Pour Olivier Rey la cueillette du fruit défendu à l’arbre de la connaissance du bien et du mal exprime « la convoitise de cette connaissance totale – qui abolit l’autre -, non pas l’arbre à connaître le bien et le mal, mais à connaître bien ou mal un sujet : bien si l’on s’abstient d’en manger, mal si l’on en mange. La faute d’Adam et Ève n’a pas été de vouloir être comme des dieux, mais de ne pas avoir compris qu’ils l’étaient ! Et de s’être exilés eux-mêmes de cette condition, pour s’être fait une fausse identité de la divinité, comme maîtrise sans limite »[21].
Trois penseurs sont généralement évoqués comme les « maîtres du soupçon » pour leur remise en cause des valeurs chrétiennes de la société occidentale : Marx, Freud et Nietzsche.

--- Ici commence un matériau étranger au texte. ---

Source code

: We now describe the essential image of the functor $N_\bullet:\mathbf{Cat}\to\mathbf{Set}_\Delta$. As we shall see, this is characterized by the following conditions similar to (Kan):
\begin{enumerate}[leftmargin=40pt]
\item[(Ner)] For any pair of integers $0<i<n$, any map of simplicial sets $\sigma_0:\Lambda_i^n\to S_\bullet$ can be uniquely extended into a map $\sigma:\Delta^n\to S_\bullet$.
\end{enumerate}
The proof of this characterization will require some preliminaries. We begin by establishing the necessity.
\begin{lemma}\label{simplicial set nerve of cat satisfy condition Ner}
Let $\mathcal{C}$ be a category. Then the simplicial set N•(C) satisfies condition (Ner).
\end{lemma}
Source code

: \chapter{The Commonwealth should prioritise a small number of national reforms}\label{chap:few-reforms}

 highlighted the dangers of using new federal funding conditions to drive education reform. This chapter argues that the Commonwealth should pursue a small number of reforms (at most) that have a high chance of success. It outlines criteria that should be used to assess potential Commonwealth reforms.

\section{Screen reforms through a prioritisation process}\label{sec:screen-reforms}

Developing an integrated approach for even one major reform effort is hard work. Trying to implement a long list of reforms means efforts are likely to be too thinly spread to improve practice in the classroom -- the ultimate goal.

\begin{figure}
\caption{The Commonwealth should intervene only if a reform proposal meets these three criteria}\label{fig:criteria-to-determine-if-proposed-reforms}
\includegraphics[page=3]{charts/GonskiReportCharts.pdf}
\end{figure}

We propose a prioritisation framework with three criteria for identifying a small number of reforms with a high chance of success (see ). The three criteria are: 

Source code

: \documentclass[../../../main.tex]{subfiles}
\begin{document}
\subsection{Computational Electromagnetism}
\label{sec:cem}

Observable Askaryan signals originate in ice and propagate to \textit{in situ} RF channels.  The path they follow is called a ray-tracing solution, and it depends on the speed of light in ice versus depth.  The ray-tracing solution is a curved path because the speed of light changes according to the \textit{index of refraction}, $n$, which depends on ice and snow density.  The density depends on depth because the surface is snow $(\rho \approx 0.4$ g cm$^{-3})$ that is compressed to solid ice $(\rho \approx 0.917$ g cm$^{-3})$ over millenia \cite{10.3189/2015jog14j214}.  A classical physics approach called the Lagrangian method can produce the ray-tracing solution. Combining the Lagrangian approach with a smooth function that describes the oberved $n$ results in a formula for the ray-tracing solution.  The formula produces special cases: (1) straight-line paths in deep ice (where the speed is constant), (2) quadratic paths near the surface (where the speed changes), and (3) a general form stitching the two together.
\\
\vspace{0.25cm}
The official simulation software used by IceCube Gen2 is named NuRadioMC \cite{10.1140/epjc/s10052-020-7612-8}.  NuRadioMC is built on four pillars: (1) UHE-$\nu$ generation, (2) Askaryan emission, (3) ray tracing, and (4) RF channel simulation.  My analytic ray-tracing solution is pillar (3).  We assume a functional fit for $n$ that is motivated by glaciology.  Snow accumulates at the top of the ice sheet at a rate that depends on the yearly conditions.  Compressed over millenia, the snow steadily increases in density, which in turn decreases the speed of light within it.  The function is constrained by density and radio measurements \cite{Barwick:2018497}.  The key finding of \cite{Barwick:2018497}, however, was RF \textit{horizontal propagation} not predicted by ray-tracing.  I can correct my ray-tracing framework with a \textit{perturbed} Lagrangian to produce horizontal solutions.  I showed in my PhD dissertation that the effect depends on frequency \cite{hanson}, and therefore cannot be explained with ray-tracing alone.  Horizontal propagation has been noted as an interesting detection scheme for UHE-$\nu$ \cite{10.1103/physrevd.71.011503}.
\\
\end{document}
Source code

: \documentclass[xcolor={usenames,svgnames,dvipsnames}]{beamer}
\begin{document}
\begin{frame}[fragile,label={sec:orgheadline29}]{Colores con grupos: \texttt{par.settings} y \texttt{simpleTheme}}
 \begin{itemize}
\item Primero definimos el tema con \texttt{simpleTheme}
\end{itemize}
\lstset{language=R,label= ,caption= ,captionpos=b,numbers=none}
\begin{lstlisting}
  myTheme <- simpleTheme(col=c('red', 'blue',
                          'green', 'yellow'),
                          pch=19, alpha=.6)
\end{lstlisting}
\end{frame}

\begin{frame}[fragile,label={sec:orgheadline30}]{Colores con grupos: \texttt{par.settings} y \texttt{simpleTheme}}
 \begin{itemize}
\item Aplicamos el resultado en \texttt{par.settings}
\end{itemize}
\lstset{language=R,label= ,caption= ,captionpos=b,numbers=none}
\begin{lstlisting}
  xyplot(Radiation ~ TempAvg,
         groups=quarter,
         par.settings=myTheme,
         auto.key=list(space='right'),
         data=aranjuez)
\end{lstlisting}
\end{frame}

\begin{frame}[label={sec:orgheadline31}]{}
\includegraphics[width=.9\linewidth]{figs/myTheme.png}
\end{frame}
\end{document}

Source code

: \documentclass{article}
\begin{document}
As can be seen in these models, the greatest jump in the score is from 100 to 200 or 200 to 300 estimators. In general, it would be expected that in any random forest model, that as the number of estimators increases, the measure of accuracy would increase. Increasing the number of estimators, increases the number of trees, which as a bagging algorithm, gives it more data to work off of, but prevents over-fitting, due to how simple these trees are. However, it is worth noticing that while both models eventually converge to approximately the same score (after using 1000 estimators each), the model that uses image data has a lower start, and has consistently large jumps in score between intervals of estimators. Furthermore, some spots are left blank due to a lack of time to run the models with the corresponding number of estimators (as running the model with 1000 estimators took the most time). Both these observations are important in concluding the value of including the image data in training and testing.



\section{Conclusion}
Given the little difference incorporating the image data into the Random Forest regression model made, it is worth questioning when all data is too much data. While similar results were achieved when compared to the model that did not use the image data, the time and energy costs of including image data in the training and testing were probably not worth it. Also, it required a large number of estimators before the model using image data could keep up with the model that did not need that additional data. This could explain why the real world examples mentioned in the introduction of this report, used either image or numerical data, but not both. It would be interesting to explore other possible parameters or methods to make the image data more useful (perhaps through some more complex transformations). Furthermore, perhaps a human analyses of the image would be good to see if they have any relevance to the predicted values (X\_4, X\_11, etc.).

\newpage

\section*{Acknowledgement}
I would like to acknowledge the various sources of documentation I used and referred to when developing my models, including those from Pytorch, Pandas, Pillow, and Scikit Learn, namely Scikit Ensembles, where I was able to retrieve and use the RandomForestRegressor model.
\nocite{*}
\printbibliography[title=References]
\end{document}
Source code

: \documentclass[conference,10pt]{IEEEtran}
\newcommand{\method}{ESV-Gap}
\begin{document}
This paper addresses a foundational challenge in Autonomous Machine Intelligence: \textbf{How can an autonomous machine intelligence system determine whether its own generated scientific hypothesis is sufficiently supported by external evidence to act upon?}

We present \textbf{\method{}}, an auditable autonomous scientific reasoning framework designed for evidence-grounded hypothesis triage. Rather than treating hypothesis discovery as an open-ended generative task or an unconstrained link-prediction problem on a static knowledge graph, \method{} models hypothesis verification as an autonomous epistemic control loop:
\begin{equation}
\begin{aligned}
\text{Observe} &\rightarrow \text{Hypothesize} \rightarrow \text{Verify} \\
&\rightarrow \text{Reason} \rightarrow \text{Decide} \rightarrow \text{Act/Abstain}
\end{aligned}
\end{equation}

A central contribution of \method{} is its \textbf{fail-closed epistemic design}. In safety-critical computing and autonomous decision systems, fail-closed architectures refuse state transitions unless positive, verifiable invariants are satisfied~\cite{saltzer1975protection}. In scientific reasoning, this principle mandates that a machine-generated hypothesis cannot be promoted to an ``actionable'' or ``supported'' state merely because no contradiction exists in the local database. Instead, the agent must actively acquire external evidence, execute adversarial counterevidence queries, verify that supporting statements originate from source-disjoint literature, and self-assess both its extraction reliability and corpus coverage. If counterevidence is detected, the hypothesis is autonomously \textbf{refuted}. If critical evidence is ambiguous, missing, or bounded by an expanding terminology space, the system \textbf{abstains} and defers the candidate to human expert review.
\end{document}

Marx dénonce l'aliénation sociale du monde, où les hommes sont opprimés et soumis à des inégalités insupportables[22]. Pour lui la religion est une structure créée par la société, alliée objective de la classe dominante, qui permet de justifier les inégalités sociales en glorifiant les bienfaits de la souffrance. Ce que dénonce avant tout Marx, c'est l’effet anesthésiant, aliénant et mystifiant des religions sur la mentalité collective. De là son expression célèbre : « La religion est l'opium du peuple »[23].
Pour Nietzsche, le christianisme est la religion des faibles[24], qui cherchent à empêcher les forts de vivre leur liberté[25].
La journaliste Pascale Lagniot résume ainsi les critiques morales : « Le christianisme n’est pas une religion populaire, c’est une religion qui a été ordonnée au peuple et, avec elle, son exaltation de la souffrance, sa glorification de la résignation, son goût morbide pour le sang, sa haine du corps, sa morale sexuelle répressive, etc. D’une foi rebelle à tout pouvoir née dans une petite secte juive, le christianisme, se confondant avec l’empire, va devenir la plus grande machine de coercition jamais apparue sur terre »[6].